Orlov: Once released, it’s difficult to recapture. [It’s almost] like air pollution, where as soon as it’s in the atmosphere, it can go anywhere. There are industries that use nanomaterials. Soon, you’ll see 3-D printers in the household; 3-D printers would use polymers and embedded nanomaterials. There are already products like this. The question is how you would minimize consumer exposure. There are several ways: design safer products where nanomaterials aren’t going to be released; apply the standard methods of occupational safety; put equipment in ventilated environment; and you can also try to calculate the exposure.

TBR: Are you monitoring nanomaterials in some of these applications?

Orlov: The research we’ve done demonstrated that, even though you have something in polymer or in consumer products, [there is] still [the] possibility of release of nanomaterials, even though it is considered safe. The polymer itself can degrade.

TBR: Do you have any nanoparticle nightmares?

Orlov: Often, the only nightmares I have is that my understanding of the field is so minuscule given that the field is expanding so fast. The amount of knowledge generated and papers published in this is so vast that no single individual can have a comprehensive knowledge in this field. The only way to address it is to collaborate.

TBR: How is the funding environment?

Orlov: In the United States, there’s a significant amount of funding in both fundamental and applied research, but the policy priorities change in certain areas such as environmental protection, so that affects scientists who are working in the environmental area. I teach environmental classes at Stony Brook. Students ask whether it makes sense to go into environmental protection because of the current funding and general policies.

TBR: What do you advise them to do?

Orlov: I tell them priorities change. At the end of the day, would they like to have clean water and a healthy environment and healthy humans? You can find a niche. It doesn’t make sense to abandon this area.

TBR: You experienced the fallout from Chernobyl firsthand. How often do you think about this?

Orlov: I do think about this often for several reasons. There is an overlap in energy and the environment. This idea that scientific discoveries have positive and negative impacts on humanity came during that time. When I was in the Ukraine and disaster happened, I think about this a lot of times.

TBR: How does a career in science compare to your expectations?
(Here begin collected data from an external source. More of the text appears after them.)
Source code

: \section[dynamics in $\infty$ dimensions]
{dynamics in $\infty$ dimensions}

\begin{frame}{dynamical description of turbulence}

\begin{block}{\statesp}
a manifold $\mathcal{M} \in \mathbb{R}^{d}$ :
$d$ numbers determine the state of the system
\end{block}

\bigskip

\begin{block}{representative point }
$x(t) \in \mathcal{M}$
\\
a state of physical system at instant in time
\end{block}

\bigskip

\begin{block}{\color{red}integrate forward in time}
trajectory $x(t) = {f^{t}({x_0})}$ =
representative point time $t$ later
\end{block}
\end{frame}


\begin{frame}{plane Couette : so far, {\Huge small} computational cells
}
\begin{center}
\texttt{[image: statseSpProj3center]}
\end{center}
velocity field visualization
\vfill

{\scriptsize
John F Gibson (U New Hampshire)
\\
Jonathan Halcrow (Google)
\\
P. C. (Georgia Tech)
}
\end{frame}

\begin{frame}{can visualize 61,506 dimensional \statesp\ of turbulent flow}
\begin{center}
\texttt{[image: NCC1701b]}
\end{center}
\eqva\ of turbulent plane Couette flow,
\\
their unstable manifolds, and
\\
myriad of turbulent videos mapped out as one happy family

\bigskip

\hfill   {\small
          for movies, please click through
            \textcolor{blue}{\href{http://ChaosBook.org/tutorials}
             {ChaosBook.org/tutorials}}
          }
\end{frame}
Orlov: My original thinking is that after you get to a certain level, you have a more measured life, in terms of free time and time spent in research. I didn’t realize that the amount of funding or probability of getting funding is becoming very low. When I looked at my colleagues who were scientists 30 years ago, they had a five times higher chance of getting funding compared to right now. Being in science is not as relaxing and it can be stressful and the thing is, if you only focus on getting funding, the creativity can suffer.

TBR: Are there other examples of the dichotomy between scientific promise and destruction?
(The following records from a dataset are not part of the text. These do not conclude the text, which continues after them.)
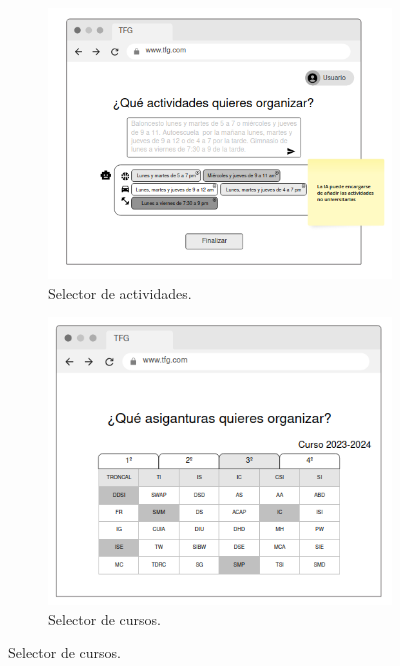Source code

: \begin{figure}[H]
    \begin{subfigure}[b]{0.48\textwidth}
        \includegraphics[width=\textwidth]{./imagenes/Mockup_ia.png}
        \caption{Selector de actividades.}
    \end{subfigure}
    \hfill
    \begin{subfigure}[b]{0.48\textwidth}
        \includegraphics[width=\textwidth]{./imagenes/Mockup_cursos.png}
        \caption{Selector de cursos.}
    \end{subfigure}
    

\end{figure}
Orlov: In my introductory lecture to chemical engineers at Stony Brook, one scientist who affected more people than Stalin or Hitler was a German scientist who developed the process of converting nitrogen [gas] to ammonia [which is used for fertilizer]. Half of the population exists because of this scientific discovery. [One of the inventors, Fritz Haber, received the Nobel Prize in Chemistry in 1918 for this work, called the Haber-Bosch process].

TBR: What else did he do?

Orlov: Haber had a dark side to him. He was involved in developing chemical weapons for Germans [which were used during World War I and World War II]. The [extension of his] discoveries killed millions of people [including Haber’s relatives in World War II after he died]. Considered the father of chemical warfare, he developed the process of weaponizing chlorine gas. This is [a way] to discuss the ethics of scientific discovery.

TBR: How would people learn about these examples?

Orlov: Stony Brook and other universities are trying to teach ethics to engineers and scientists because this is a perfect example of the dark side of science and how science and policy overlap.